The large gap between deductions and actual employee spending
At the regular Government press conference in July, Deputy Minister of Finance Nguyen Duc Chi said that the Ministry of Finance has received many opinions from experts and relevant agencies when developing a plan to adjust the family deduction level. This is a factor that directly affects the amount of tax payable by employees in the context of increasing living expenses.
The Ministry has proposed two options: Continue to base on the consumer price index (CPI) or calculate according to the average income growth rate and GDP per capita. Most experts are leaning towards the second option because it reflects reality closely, associated with people's affordability and living standards.
However, reality shows that the current family deduction - 11 million VND/month for employees themselves and 4.4 million VND/dependent - was issued in 2020 and is no longer suitable for current living expenses, especially in Hanoi and Ho Chi Minh City.
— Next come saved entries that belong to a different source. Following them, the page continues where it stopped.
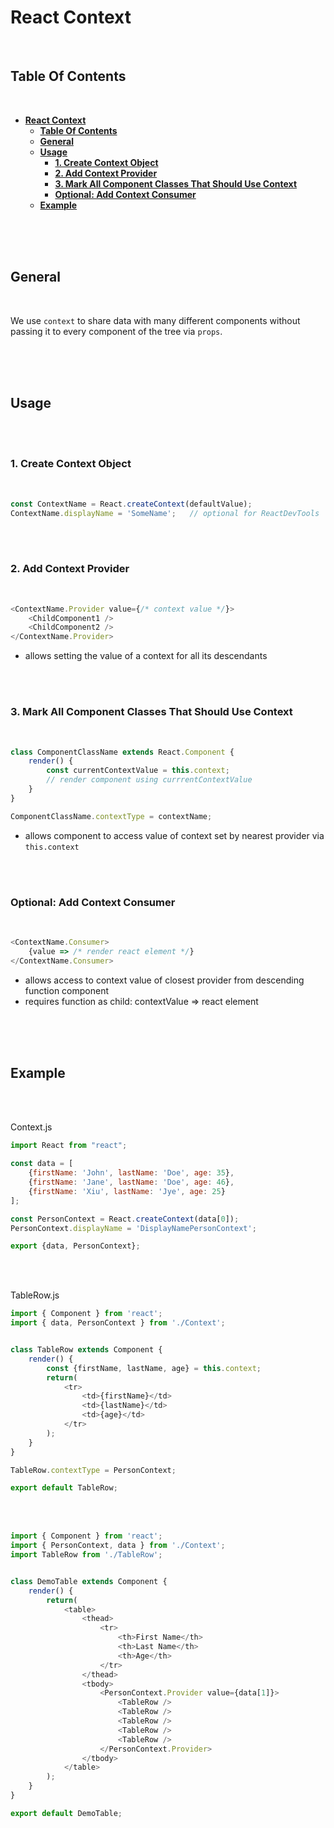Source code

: # **React Context**
<br>

## **Table Of Contents**
<br>

- [**React Context**](#react-context)
  - [**Table Of Contents**](#table-of-contents)
  - [**General**](#general)
  - [**Usage**](#usage)
    - [**1. Create Context Object**](#1-create-context-object)
    - [**2. Add Context Provider**](#2-add-context-provider)
    - [**3. Mark All Component Classes That Should Use Context**](#3-mark-all-component-classes-that-should-use-context)
    - [**Optional: Add Context Consumer**](#optional-add-context-consumer)
  - [**Example**](#example)

<br>
<br>
<br>

## **General**
<br>

We use `context` to share data with many different components without passing it to every component of the tree via `props`.


<br>
<br>
<br>

## **Usage**
<br>
<br>

### **1. Create Context Object**
<br>

```javascript
const ContextName = React.createContext(defaultValue);
ContextName.displayName = 'SomeName';   // optional for ReactDevTools
```

<br>
<br>

### **2. Add Context Provider**
<br>

```javascript
<ContextName.Provider value={/* context value */}>
    <ChildComponent1 />
    <ChildComponent2 />
</ContextName.Provider>
```
* allows setting the value of a context for all its descendants

<br>
<br>

### **3. Mark All Component Classes That Should Use Context**
<br>

```javascript
class ComponentClassName extends React.Component {
    render() {
        const currentContextValue = this.context;
        // render component using currrentContextValue
    }
}

ComponentClassName.contextType = contextName;
```
* allows component to access value of context set by nearest provider via `this.context`

<br>
<br>

### **Optional: Add Context Consumer**
<br>

```javascript
<ContextName.Consumer>
    {value => /* render react element */}
</ContextName.Consumer>
```
* allows access to context value of closest provider from descending function component
* requires function as child: contextValue => react element

<br>
<br>
<br>

## **Example**
<br>
<br>

Context.js

```javascript
import React from "react";

const data = [
    {firstName: 'John', lastName: 'Doe', age: 35},
    {firstName: 'Jane', lastName: 'Doe', age: 46},
    {firstName: 'Xiu', lastName: 'Jye', age: 25}
];

const PersonContext = React.createContext(data[0]);
PersonContext.displayName = 'DisplayNamePersonContext';

export {data, PersonContext};
```

<br>
<br>

TableRow.js

```javascript
import { Component } from 'react';
import { data, PersonContext } from './Context';


class TableRow extends Component {
    render() {
        const {firstName, lastName, age} = this.context;
        return(
            <tr>
                <td>{firstName}</td>
                <td>{lastName}</td>
                <td>{age}</td>
            </tr>
        );
    }
}

TableRow.contextType = PersonContext;

export default TableRow;
```

<br>
<br>

```javascript
import { Component } from 'react';
import { PersonContext, data } from './Context';
import TableRow from './TableRow';


class DemoTable extends Component {
    render() {
        return(
            <table>
                <thead>
                    <tr>
                        <th>First Name</th>
                        <th>Last Name</th>
                        <th>Age</th>
                    </tr>
                </thead>
                <tbody>
                    <PersonContext.Provider value={data[1]}>
                        <TableRow />
                        <TableRow />
                        <TableRow />
                        <TableRow />
                        <TableRow />
                    </PersonContext.Provider>
                </tbody>
            </table>
        );
    }
}

export default DemoTable;
```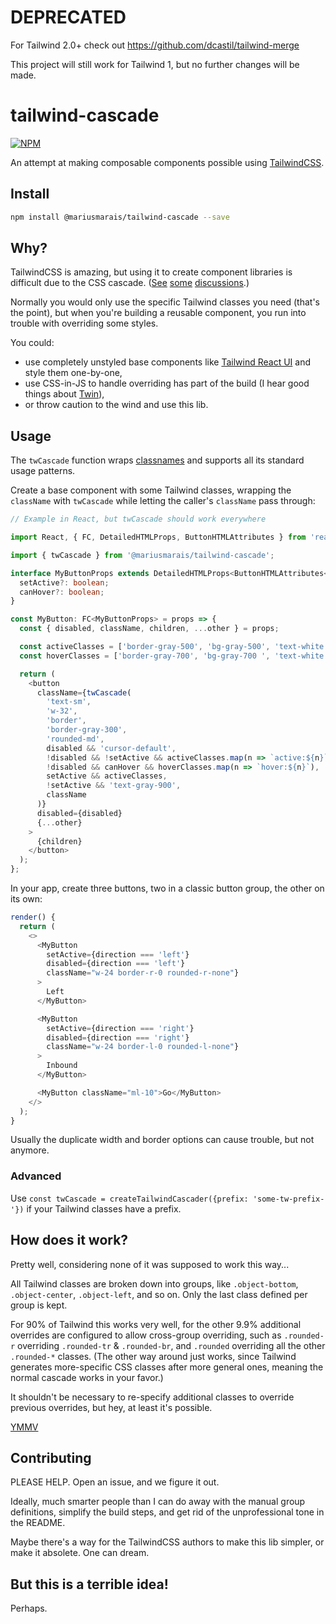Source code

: # DEPRECATED
For Tailwind 2.0+ check out https://github.com/dcastil/tailwind-merge

This project will still work for Tailwind 1, but no further changes will be made.

# tailwind-cascade
<a href="https://www.npmjs.com/package/@mariusmarais/tailwind-cascade"><img src="https://img.shields.io/npm/v/@mariusmarais/tailwind-cascade.svg" alt="NPM"></a>

An attempt at making composable components possible using [TailwindCSS](https://tailwindcss.com/).

## Install

```sh
npm install @mariusmarais/tailwind-cascade --save
```

## Why?

TailwindCSS is amazing, but using it to create component libraries is difficult due to the CSS cascade. ([See](https://github.com/tailwindlabs/tailwindcss/discussions/1446) [some](https://github.com/tailwindlabs/tailwindcss/discussions/1951) [discussions](https://github.com/tailwindlabs/tailwindcss/discussions/2187).)

Normally you would only use the specific Tailwind classes you need (that's the point), but when you're building a reusable component, you run into trouble with overriding some styles.

You could:

* use completely unstyled base components like [Tailwind React UI](https://github.com/emortlock/tailwind-react-ui) and style them one-by-one,
* use CSS-in-JS to handle overriding has part of the build (I hear good things about [Twin](https://github.com/ben-rogerson/twin.macro)),
* or throw caution to the wind and use this lib.

## Usage

The `twCascade` function wraps [classnames](https://github.com/JedWatson/classnames) and supports all its standard usage patterns.

Create a base component with some Tailwind classes, wrapping the `className` with `twCascade` while letting the caller's `className` pass through:

```ts
// Example in React, but twCascade should work everywhere

import React, { FC, DetailedHTMLProps, ButtonHTMLAttributes } from 'react';

import { twCascade } from '@mariusmarais/tailwind-cascade';

interface MyButtonProps extends DetailedHTMLProps<ButtonHTMLAttributes<HTMLButtonElement>, HTMLButtonElement> {
  setActive?: boolean;
  canHover?: boolean;
}

const MyButton: FC<MyButtonProps> = props => {
  const { disabled, className, children, ...other } = props;

  const activeClasses = ['border-gray-500', 'bg-gray-500', 'text-white'];
  const hoverClasses = ['border-gray-700', 'bg-gray-700 ', 'text-white'];

  return (
    <button
      className={twCascade(
        'text-sm',
        'w-32',
        'border',
        'border-gray-300',
        'rounded-md',
        disabled && 'cursor-default',
        !disabled && !setActive && activeClasses.map(n => `active:${n}`),
        !disabled && canHover && hoverClasses.map(n => `hover:${n}`),
        setActive && activeClasses,
        !setActive && 'text-gray-900',
        className
      )}
      disabled={disabled}
      {...other}
    >
      {children}
    </button>
  );
};
```

In your app, create three buttons, two in a classic button group, the other on its own:

```ts
render() {
  return (
    <>
      <MyButton
        setActive={direction === 'left'}
        disabled={direction === 'left'}
        className="w-24 border-r-0 rounded-r-none"}
      >
        Left
      </MyButton>

      <MyButton
        setActive={direction === 'right'}
        disabled={direction === 'right'}
        className="w-24 border-l-0 rounded-l-none"}
      >
        Inbound
      </MyButton>

      <MyButton className="ml-10">Go</MyButton>
    </>
  );
}
```

Usually the duplicate width and border options can cause trouble, but not anymore.

### Advanced

Use `const twCascade = createTailwindCascader({prefix: 'some-tw-prefix-'})` if your Tailwind classes have a prefix.

## How does it work?

Pretty well, considering none of it was supposed to work this way...

All Tailwind classes are broken down into groups, like `.object-bottom`, `.object-center`, `.object-left`, and so on. Only the last class defined per group is kept.

For 90% of Tailwind this works very well, for the other 9.9% additional overrides are configured to allow cross-group overriding, such as `.rounded-r` overriding `.rounded-tr` & `.rounded-br`, and `.rounded` overriding all the other `.rounded-*` classes. (The other way around just works, since Tailwind generates more-specific CSS classes after more general ones, meaning the normal cascade works in your favor.)

It shouldn't be necessary to re-specify additional classes to override previous overrides, but hey, at least it's possible.

[YMMV](https://en.wiktionary.org/wiki/your_mileage_may_vary)

## Contributing

PLEASE HELP. Open an issue, and we figure it out.

Ideally, much smarter people than I can do away with the manual group definitions, simplify the build steps, and get rid of the unprofessional tone in the README.

Maybe there's a way for the TailwindCSS authors to make this lib simpler, or make it absolete. One can dream.

## But this is a terrible idea!

Perhaps.
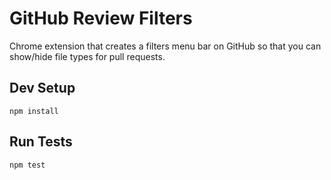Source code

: # GitHub Review Filters

Chrome extension that creates a filters menu bar on GitHub so that you can show/hide file types for pull requests.

## Dev Setup

```shell
npm install
```

## Run Tests

```shell
npm test
```
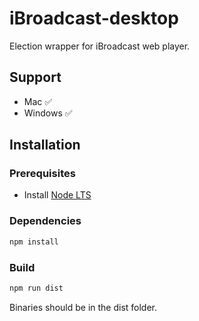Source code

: # iBroadcast-desktop

Election wrapper for iBroadcast web player.

## Support

- Mac ✅
- Windows ✅

## Installation

### Prerequisites

- Install [Node LTS](https://nodejs.org/en/download/)

### Dependencies
``` sh
npm install
```

### Build
``` sh
npm run dist
```

Binaries should be in the dist folder.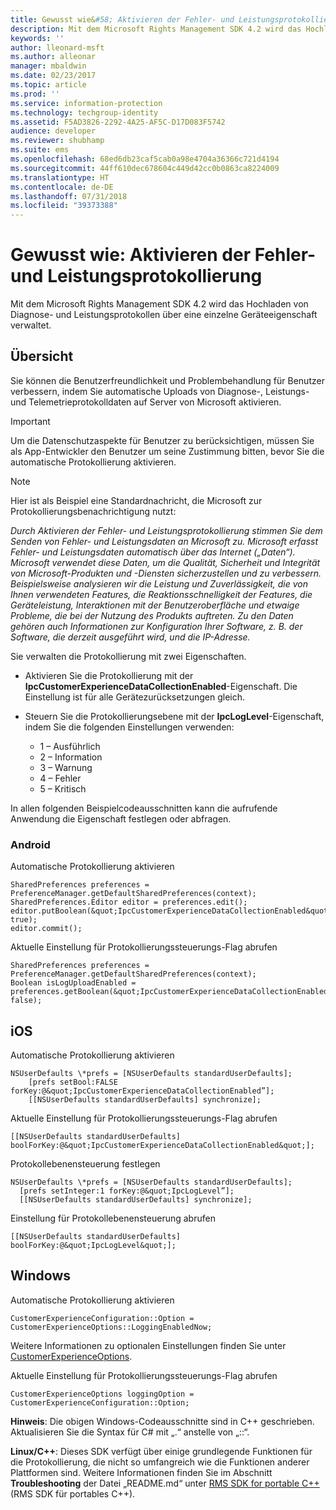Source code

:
 ```yaml
---
title: Gewusst wie&#58; Aktivieren der Fehler- und Leistungsprotokollierung | Azure RMS
description: Mit dem Microsoft Rights Management SDK 4.2 wird das Hochladen von Diagnose- und Leistungsprotokollen über eine einzelne Geräteeigenschaft verwaltet.
keywords: ''
author: lleonard-msft
ms.author: alleonar
manager: mbaldwin
ms.date: 02/23/2017
ms.topic: article
ms.prod: ''
ms.service: information-protection
ms.technology: techgroup-identity
ms.assetid: F5AD3826-2292-4A25-AF5C-D17D083F5742
audience: developer
ms.reviewer: shubhamp
ms.suite: ems
ms.openlocfilehash: 68ed6db23caf5cab0a98e4704a36366c721d4194
ms.sourcegitcommit: 44ff610dec678604c449d42cc0b0863ca8224009
ms.translationtype: HT
ms.contentlocale: de-DE
ms.lasthandoff: 07/31/2018
ms.locfileid: "39373388"
---
```

# <a name="how-to-enable-error-and-performance-logging"></a>Gewusst wie: Aktivieren der Fehler- und Leistungsprotokollierung
Mit dem Microsoft Rights Management SDK 4.2 wird das Hochladen von Diagnose- und Leistungsprotokollen über eine einzelne Geräteeigenschaft verwaltet.

## <a name="overview"></a>Übersicht ##
Sie können die Benutzerfreundlichkeit und Problembehandlung für Benutzer verbessern, indem Sie automatische Uploads von Diagnose-, Leistungs- und Telemetrieprotokolldaten auf Server von Microsoft aktivieren. 

> [!IMPORTANT] 
> Um die Datenschutzaspekte für Benutzer zu berücksichtigen, müssen Sie als App-Entwickler den Benutzer um seine Zustimmung bitten, bevor Sie die automatische Protokollierung aktivieren.

> [!NOTE]
> Hier ist als Beispiel eine Standardnachricht, die Microsoft zur Protokollierungsbenachrichtigung nutzt: 
>
> *Durch Aktivieren der Fehler- und Leistungsprotokollierung stimmen Sie dem Senden von Fehler- und Leistungsdaten an Microsoft zu.  Microsoft erfasst Fehler- und Leistungsdaten automatisch über das Internet („Daten“).  Microsoft verwendet diese Daten, um die Qualität, Sicherheit und Integrität von Microsoft-Produkten und -Diensten sicherzustellen und zu verbessern.  Beispielsweise analysieren wir die Leistung und Zuverlässigkeit, die von Ihnen verwendeten Features, die Reaktionsschnelligkeit der Features, die Geräteleistung, Interaktionen mit der Benutzeroberfläche und etwaige Probleme, die bei der Nutzung des Produkts auftreten.  Zu den Daten gehören auch Informationen zur Konfiguration Ihrer Software, z. B. der Software, die derzeit ausgeführt wird, und die IP-Adresse.*  

Sie verwalten die Protokollierung mit zwei Eigenschaften.

-   Aktivieren Sie die Protokollierung mit der **IpcCustomerExperienceDataCollectionEnabled**-Eigenschaft. Die Einstellung ist für alle Gerätezurücksetzungen gleich.
-   Steuern Sie die Protokollierungsebene mit der **IpcLogLevel**-Eigenschaft, indem Sie die folgenden Einstellungen verwenden:

    * 1 – Ausführlich
    * 2 – Information
    * 3 – Warnung
    * 4 – Fehler
    * 5 – Kritisch

In allen folgenden Beispielcodeausschnitten kann die aufrufende Anwendung die Eigenschaft festlegen oder abfragen.

### <a name="android"></a>Android ###
Automatische Protokollierung aktivieren

    SharedPreferences preferences = PreferenceManager.getDefaultSharedPreferences(context);
    SharedPreferences.Editor editor = preferences.edit();
    editor.putBoolean(&quot;IpcCustomerExperienceDataCollectionEnabled&quot;, true);
    editor.commit();

Aktuelle Einstellung für Protokollierungssteuerungs-Flag abrufen

    SharedPreferences preferences = PreferenceManager.getDefaultSharedPreferences(context);
    Boolean isLogUploadEnabled = preferences.getBoolean(&quot;IpcCustomerExperienceDataCollectionEnabled&quot;, false);

## <a name="ios"></a>iOS ##
Automatische Protokollierung aktivieren

    NSUserDefaults \*prefs = [NSUserDefaults standardUserDefaults];
        [prefs setBool:FALSE forKey:@&quot;IpcCustomerExperienceDataCollectionEnabled”];
        [[NSUserDefaults standardUserDefaults] synchronize];

Aktuelle Einstellung für Protokollierungssteuerungs-Flag abrufen

    [[NSUserDefaults standardUserDefaults] boolForKey:@&quot;IpcCustomerExperienceDataCollectionEnabled&quot;];

Protokollebenensteuerung festlegen

    NSUserDefaults \*prefs = [NSUserDefaults standardUserDefaults];
      [prefs setInteger:1 forKey:@&quot;IpcLogLevel”];
      [[NSUserDefaults standardUserDefaults] synchronize];

Einstellung für Protokollebenensteuerung abrufen

    [[NSUserDefaults standardUserDefaults] boolForKey:@&quot;IpcLogLevel&quot;];
 

## <a name="windows"></a>Windows ##
Automatische Protokollierung aktivieren

    CustomerExperienceConfiguration::Option = CustomerExperienceOptions::LoggingEnabledNow;

Weitere Informationen zu optionalen Einstellungen finden Sie unter [CustomerExperienceOptions](https://msdn.microsoft.com/library/microsoft.rightsmanagement.customerexperienceoptions.aspx).

Aktuelle Einstellung für Protokollierungssteuerungs-Flag abrufen

    CustomerExperienceOptions loggingOption = CustomerExperienceConfiguration::Option;


**Hinweis**: Die obigen Windows-Codeausschnitte sind in C++ geschrieben. Aktualisieren Sie die Syntax für C\# mit „.“ anstelle von „::“.

**Linux/C++**: Dieses SDK verfügt über einige grundlegende Funktionen für die Protokollierung, die nicht so umfangreich wie die Funktionen anderer Plattformen sind. Weitere Informationen finden Sie im Abschnitt **Troubleshooting** der Datei „README.md“ unter [RMS SDK for portable C++](https://github.com/AzureAD/rms-sdk-for-cpp#troubleshooting) (RMS SDK für portables C++).
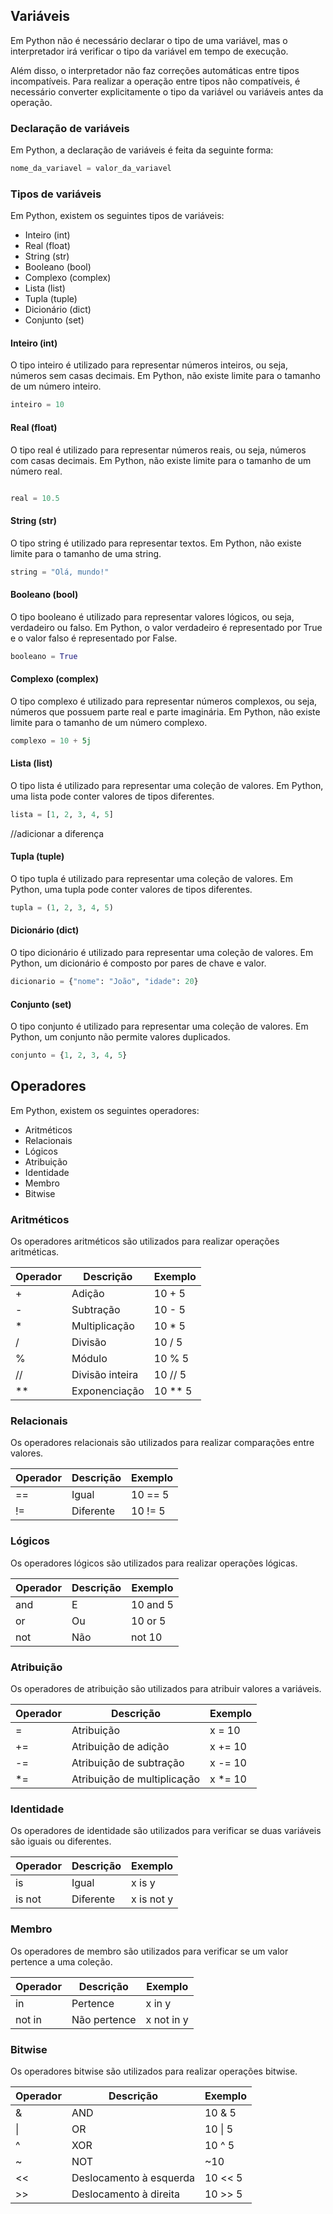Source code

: ## Variáveis 

Em Python não é necessário declarar o tipo de uma variável, mas o interpretador irá verificar o tipo da variável em tempo de execução.

Além disso, o interpretador não faz correções automáticas entre tipos incompatíveis. Para realizar a operação entre tipos não compatíveis, é necessário converter explicitamente o tipo da variável ou variáveis antes da operação.


### Declaração de variáveis

Em Python, a declaração de variáveis é feita da seguinte forma:

```python
nome_da_variavel = valor_da_variavel
```

### Tipos de variáveis

Em Python, existem os seguintes tipos de variáveis:

* Inteiro (int)
* Real (float)
* String (str)
* Booleano (bool)
* Complexo (complex)
* Lista (list)
* Tupla (tuple)
* Dicionário (dict)
* Conjunto (set)

#### Inteiro (int)

O tipo inteiro é utilizado para representar números inteiros, ou seja, números sem casas decimais. Em Python, não existe limite para o tamanho de um número inteiro.

```python
inteiro = 10
```

#### Real (float)

O tipo real é utilizado para representar números reais, ou seja, números com casas decimais. Em Python, não existe limite para o tamanho de um número real.

```python

real = 10.5
```

#### String (str)

O tipo string é utilizado para representar textos. Em Python, não existe limite para o tamanho de uma string.

```python
string = "Olá, mundo!"
```

#### Booleano (bool)

O tipo booleano é utilizado para representar valores lógicos, ou seja, verdadeiro ou falso. Em Python, o valor verdadeiro é representado por True e o valor falso é representado por False.

```python
booleano = True
```

#### Complexo (complex)

O tipo complexo é utilizado para representar números complexos, ou seja, números que possuem parte real e parte imaginária. Em Python, não existe limite para o tamanho de um número complexo.

```python
complexo = 10 + 5j
```

#### Lista (list)

O tipo lista é utilizado para representar uma coleção de valores. Em Python, uma lista pode conter valores de tipos diferentes.

```python
lista = [1, 2, 3, 4, 5]
```
//adicionar a diferença
#### Tupla (tuple)

O tipo tupla é utilizado para representar uma coleção de valores. Em Python, uma tupla pode conter valores de tipos diferentes.

```python
tupla = (1, 2, 3, 4, 5)
```

#### Dicionário (dict)

O tipo dicionário é utilizado para representar uma coleção de valores. Em Python, um dicionário é composto por pares de chave e valor.

```python
dicionario = {"nome": "João", "idade": 20}
```

#### Conjunto (set)

O tipo conjunto é utilizado para representar uma coleção de valores. Em Python, um conjunto não permite valores duplicados.

```python
conjunto = {1, 2, 3, 4, 5}
```

## Operadores

Em Python, existem os seguintes operadores:

* Aritméticos
* Relacionais
* Lógicos
* Atribuição
* Identidade
* Membro
* Bitwise

### Aritméticos

Os operadores aritméticos são utilizados para realizar operações aritméticas.

| Operador | Descrição | Exemplo |
| --- | --- | --- |
| + | Adição | 10 + 5 |
| - | Subtração | 10 - 5 |
| * | Multiplicação | 10 * 5 |
| / | Divisão | 10 / 5 |
| % | Módulo | 10 % 5 |
| // | Divisão inteira | 10 // 5 |
| ** | Exponenciação | 10 ** 5 |

### Relacionais

Os operadores relacionais são utilizados para realizar comparações entre valores.

| Operador | Descrição | Exemplo |
| --- | --- | --- |
| == | Igual | 10 == 5 |
| != | Diferente | 10 != 5 |

### Lógicos

Os operadores lógicos são utilizados para realizar operações lógicas.

| Operador | Descrição | Exemplo |
| --- | --- | --- |
| and | E | 10 and 5 |
| or | Ou | 10 or 5 |
| not | Não | not 10 |

### Atribuição

Os operadores de atribuição são utilizados para atribuir valores a variáveis.

| Operador | Descrição | Exemplo |
| --- | --- | --- |
| = | Atribuição | x = 10 |
| += | Atribuição de adição | x += 10 |
| -= | Atribuição de subtração | x -= 10 |
| *= | Atribuição de multiplicação | x *= 10 |

### Identidade

Os operadores de identidade são utilizados para verificar se duas variáveis são iguais ou diferentes.

| Operador | Descrição | Exemplo |
| --- | --- | --- |
| is | Igual | x is y |
| is not | Diferente | x is not y |

### Membro

Os operadores de membro são utilizados para verificar se um valor pertence a uma coleção.

| Operador | Descrição | Exemplo |
| --- | --- | --- |
| in | Pertence | x in y |
| not in | Não pertence | x not in y |

### Bitwise

Os operadores bitwise são utilizados para realizar operações bitwise.

| Operador | Descrição | Exemplo |
| --- | --- | --- |
| & | AND | 10 & 5 |
| \| | OR | 10 \| 5 |
| ^ | XOR | 10 ^ 5 |
| ~ | NOT | ~10 |
| << | Deslocamento à esquerda | 10 << 5 |
| >> | Deslocamento à direita | 10 >> 5 |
Mr. Nguyen Van Tung, a marketing staff in Tay Ho, Hanoi, said: "My income has just increased by 2 million VND but I have to pay taxes at a higher level. Meanwhile, rent, tuition for children, and living expenses all increased, so the remaining amount actually decreased.
Dr. Nguyen Ngoc Tu - Lecturer at Hanoi University of Business and Technology - said that the plan to increase the family deduction to 15.5 million VND/month is a positive one, more beneficial for taxpayers, but not enough compared to reality. He proposed to increase it to about 18 million VND/month, the deduction for dependents is 9 million VND/month, and apply it right from the 2025 tax calculation period instead of waiting until 2026.
According to Mr. Tu, in the past 5 years since the most recent adjustment in July 2020, salary workers have experienced many major socio-economic events such as the COVID-19 pandemic and natural disasters, but have never received appropriate support, and still have to fully fulfill their tax obligations. "Taxpayers have waited for a long time and suffered many disadvantages. Applying it in 2025 will be a timely support, while creating motivation for them to actively work, increase productivity, and contribute to promoting the socio-economy," he emphasized.
Need to automatically adjust annually instead of waiting for the law to be amended
Sharing the same view, Mr. Nguyen Quang Huy - CEO of the Faculty of Finance - Banking, Nguyen Trai University - said that the current family deduction level was outdated when issued in 2020, while the cost of healthcare, education, housing and energy, especially in urban areas, increased faster than the CPI due to high core inflation and imbalance in supply and demand. The proposal to increase to 13.315.5 million VND is a reasonable step forward but still does not fully reflect the actual spending pressure of workers, especially the urban middle class.
He proposed linking the adjustment of family deduction with CPI, automatically adjusting it annually instead of waiting for the law to be amended; studying the application of regional deduction, similar to the calculation of regional minimum wage; extending the conditions to prove dependents and allowing additional deductions for social expenses such as tuition fees, health costs other than health insurance.
From another perspective, Associate Professor, Dr. Phan Huu Nghi - Deputy Director of the Institute of Banking and Finance, National Economics University - said that the deduction should be based on the common income of salaried workers. With an average income per capita of 4,622 USD in 2024, the majority of workers are receiving 1723 million VND/month, so the family deduction should be 20 million VND or more to ensure long-term fairness and stability.
Not only reducing tax rates, but tax rates also need to be adjusted accordingly
Ms. Pham Thu Ha, an accountant in Hanoi, said: "Adjusting family deductions will only be effective when reforming tax forms progressfully, because if many levels and high tax rates are still maintained, it will be difficult for workers to reduce the pressure to pay taxes".
Experts also share the same view that progressive tax reform is necessary.
Dr. Nguyen Ngoc Tu proposed increasing the taxable income threshold, reducing the number of grades and lowering the highest tax rate from 35% to about 25% to approach corporate income tax, thereby creating a fair competitive environment for human resources.
Mr. Nguyen Quang Huy supports the withdrawal plan from 7 to 5 levels, but believes that the 35% tax rate should only be applied to income over 100 million VND/month instead of 80 million VND.
Associate Professor, Dr. Phan Huu Nghi emphasized that the highest tax rate should only stop at 25%, and at the same time design a tax table with a clear distance between levels to avoid causing "tax shock" for the high-level labor group, while maintaining attraction for high-quality human resources.